• Problem details
Output the data word for word, dropping every image.

• Extracted data
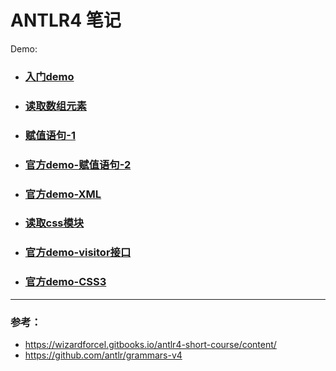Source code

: # ANTLR4 笔记

Demo:

- ### [入门demo](./src/main/java/demo/Hello.g4)
- ### [读取数组元素](./src/main/java/structure/Structure.g4)
- ### [赋值语句-1](./src/main/java/assgin/Assgin.g4)
- ### [官方demo-赋值语句-2](./src/main/java/expr/Expr.g4)
- ### [官方demo-XML](./src/main/java/xml/Xml.java)
- ### [读取css模块](./src/main/java/importcss/ImportCss.java)
- ### [官方demo-visitor接口](./src/main/java/abeledexpr/LabeledExpr.java)
- ### [官方demo-CSS3](./src/main/java/css/Css.java)

---

### 参考：

- https://wizardforcel.gitbooks.io/antlr4-short-course/content/
- https://github.com/antlr/grammars-v4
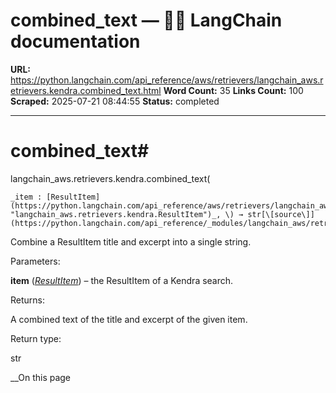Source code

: # combined_text — 🦜🔗 LangChain  documentation

**URL:** https://python.langchain.com/api_reference/aws/retrievers/langchain_aws.retrievers.kendra.combined_text.html
**Word Count:** 35
**Links Count:** 100
**Scraped:** 2025-07-21 08:44:55
**Status:** completed

---

# combined\_text\#

langchain\_aws.retrievers.kendra.combined\_text\(

    _item : [ResultItem](https://python.langchain.com/api_reference/aws/retrievers/langchain_aws.retrievers.kendra.ResultItem.html#langchain_aws.retrievers.kendra.ResultItem "langchain_aws.retrievers.kendra.ResultItem")_, \) → str[\[source\]](https://python.langchain.com/api_reference/_modules/langchain_aws/retrievers/kendra.html#combined_text)\#     

Combine a ResultItem title and excerpt into a single string.

Parameters:     

**item** \([_ResultItem_](https://python.langchain.com/api_reference/aws/retrievers/langchain_aws.retrievers.kendra.ResultItem.html#langchain_aws.retrievers.kendra.ResultItem "langchain_aws.retrievers.kendra.ResultItem")\) – the ResultItem of a Kendra search.

Returns:     

A combined text of the title and excerpt of the given item.

Return type:     

str

__On this page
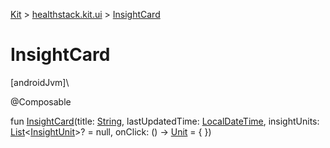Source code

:
[Kit](../../kit.html) > [healthstack.kit.ui](index.html) > [InsightCard](-insight-card.html)



# InsightCard



[androidJvm]\




@Composable



fun [InsightCard](-insight-card.html)(title: [String](https://kotlinlang.org/api/latest/jvm/stdlib/kotlin/-string/index.html), lastUpdatedTime: [LocalDateTime](https://developer.android.com/reference/kotlin/java/time/LocalDateTime.html), insightUnits: [List](https://kotlinlang.org/api/latest/jvm/stdlib/kotlin.collections/-list/index.html)&lt;[InsightUnit](-insight-unit/index.html)&gt;? = null, onClick: () -&gt; [Unit](https://kotlinlang.org/api/latest/jvm/stdlib/kotlin/-unit/index.html) = { })




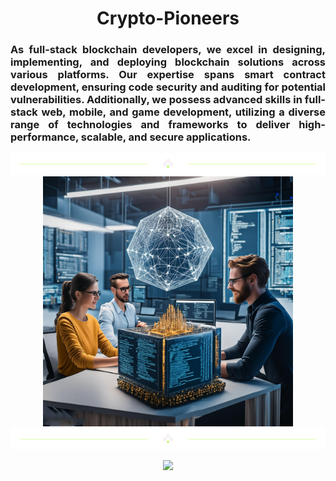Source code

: <h1 align="center">
  Crypto-Pioneers
</h1>
<!-- <div align="center">
  <img src="https://github.com/mymiracle0118/mymiracle0118/blob/main/divider1.png" alt="divider"/>
</div>  -->
<h3 align="justify">
As full-stack blockchain developers, we excel in designing, implementing, and deploying blockchain solutions across various platforms. Our expertise spans smart contract development, ensuring code security and auditing for potential vulnerabilities. Additionally, we possess advanced skills in full-stack web, mobile, and game development, utilizing a diverse range of technologies and frameworks to deliver high-performance, scalable, and secure applications.
</h3>
<div align="center">
  <img src="https://github.com/Crypto-Pioneers/.github/blob/main/profile/divider1.png" alt="divider"/>
</div> 
<div align="center">
  <img src="https://github.com/Crypto-Pioneers/.github/blob/main/profile/2.jpg" height="400px" alt="img"/>
</div>
<div align="center">
  <img src="https://github.com/Crypto-Pioneers/.github/blob/main/profile/divider1.png" alt="divider"/>
</div> 
<!-- <p align="center">
  <img src="https://capsule-render.vercel.app/api?type=waving&color=gradient&height=65&section=footer"/>
</p> -->
<p align="center">
  <img src="https://capsule-render.vercel.app/api?type=waving&color=gradient&height=65&section=footer"/>
</p>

• Result
Source code

: # ANTLR4 笔记

Demo:

- ### [入门demo](./src/main/java/demo/Hello.g4)
- ### [读取数组元素](./src/main/java/structure/Structure.g4)
- ### [赋值语句-1](./src/main/java/assgin/Assgin.g4)
- ### [官方demo-赋值语句-2](./src/main/java/expr/Expr.g4)
- ### [官方demo-XML](./src/main/java/xml/Xml.java)
- ### [读取css模块](./src/main/java/importcss/ImportCss.java)
- ### [官方demo-visitor接口](./src/main/java/abeledexpr/LabeledExpr.java)
- ### [官方demo-CSS3](./src/main/java/css/Css.java)

---

### 参考：

- https://wizardforcel.gitbooks.io/antlr4-short-course/content/
- https://github.com/antlr/grammars-v4
Source code

: # combined_text — 🦜🔗 LangChain  documentation

**URL:** https://python.langchain.com/api_reference/aws/retrievers/langchain_aws.retrievers.kendra.combined_text.html
**Word Count:** 35
**Links Count:** 100
**Scraped:** 2025-07-21 08:44:55
**Status:** completed

---

# combined\_text\#

langchain\_aws.retrievers.kendra.combined\_text\(

    _item : [ResultItem](https://python.langchain.com/api_reference/aws/retrievers/langchain_aws.retrievers.kendra.ResultItem.html#langchain_aws.retrievers.kendra.ResultItem "langchain_aws.retrievers.kendra.ResultItem")_, \) → str[\[source\]](https://python.langchain.com/api_reference/_modules/langchain_aws/retrievers/kendra.html#combined_text)\#     

Combine a ResultItem title and excerpt into a single string.

Parameters:     

**item** \([_ResultItem_](https://python.langchain.com/api_reference/aws/retrievers/langchain_aws.retrievers.kendra.ResultItem.html#langchain_aws.retrievers.kendra.ResultItem "langchain_aws.retrievers.kendra.ResultItem")\) – the ResultItem of a Kendra search.

Returns:     

A combined text of the title and excerpt of the given item.

Return type:     

str

__On this page
Source code

:
[Kit](../../kit.html) > [healthstack.kit.ui](index.html) > [InsightCard](-insight-card.html)



# InsightCard



[androidJvm]\




@Composable



fun [InsightCard](-insight-card.html)(title: [String](https://kotlinlang.org/api/latest/jvm/stdlib/kotlin/-string/index.html), lastUpdatedTime: [LocalDateTime](https://developer.android.com/reference/kotlin/java/time/LocalDateTime.html), insightUnits: [List](https://kotlinlang.org/api/latest/jvm/stdlib/kotlin.collections/-list/index.html)&lt;[InsightUnit](-insight-unit/index.html)&gt;? = null, onClick: () -&gt; [Unit](https://kotlinlang.org/api/latest/jvm/stdlib/kotlin/-unit/index.html) = { })




Source code

: <h1 align="center">
  Crypto-Pioneers
</h1>
<!-- <div align="center">
  <img src="https://github.com/mymiracle0118/mymiracle0118/blob/main/divider1.png" alt="divider"/>
</div>  -->
<h3 align="justify">
As full-stack blockchain developers, we excel in designing, implementing, and deploying blockchain solutions across various platforms. Our expertise spans smart contract development, ensuring code security and auditing for potential vulnerabilities. Additionally, we possess advanced skills in full-stack web, mobile, and game development, utilizing a diverse range of technologies and frameworks to deliver high-performance, scalable, and secure applications.
</h3>
<div align="center">
  <img src="https://github.com/Crypto-Pioneers/.github/blob/main/profile/divider1.png" alt="divider"/>
</div> 
<div align="center">
  <img src="https://github.com/Crypto-Pioneers/.github/blob/main/profile/2.jpg" height="400px" alt="img"/>
</div>
<div align="center">
  <img src="https://github.com/Crypto-Pioneers/.github/blob/main/profile/divider1.png" alt="divider"/>
</div> 
<!-- <p align="center">
  <img src="https://capsule-render.vercel.app/api?type=waving&color=gradient&height=65&section=footer"/>
</p> -->
<p align="center">
  <img src="https://capsule-render.vercel.app/api?type=waving&color=gradient&height=65&section=footer"/>
</p>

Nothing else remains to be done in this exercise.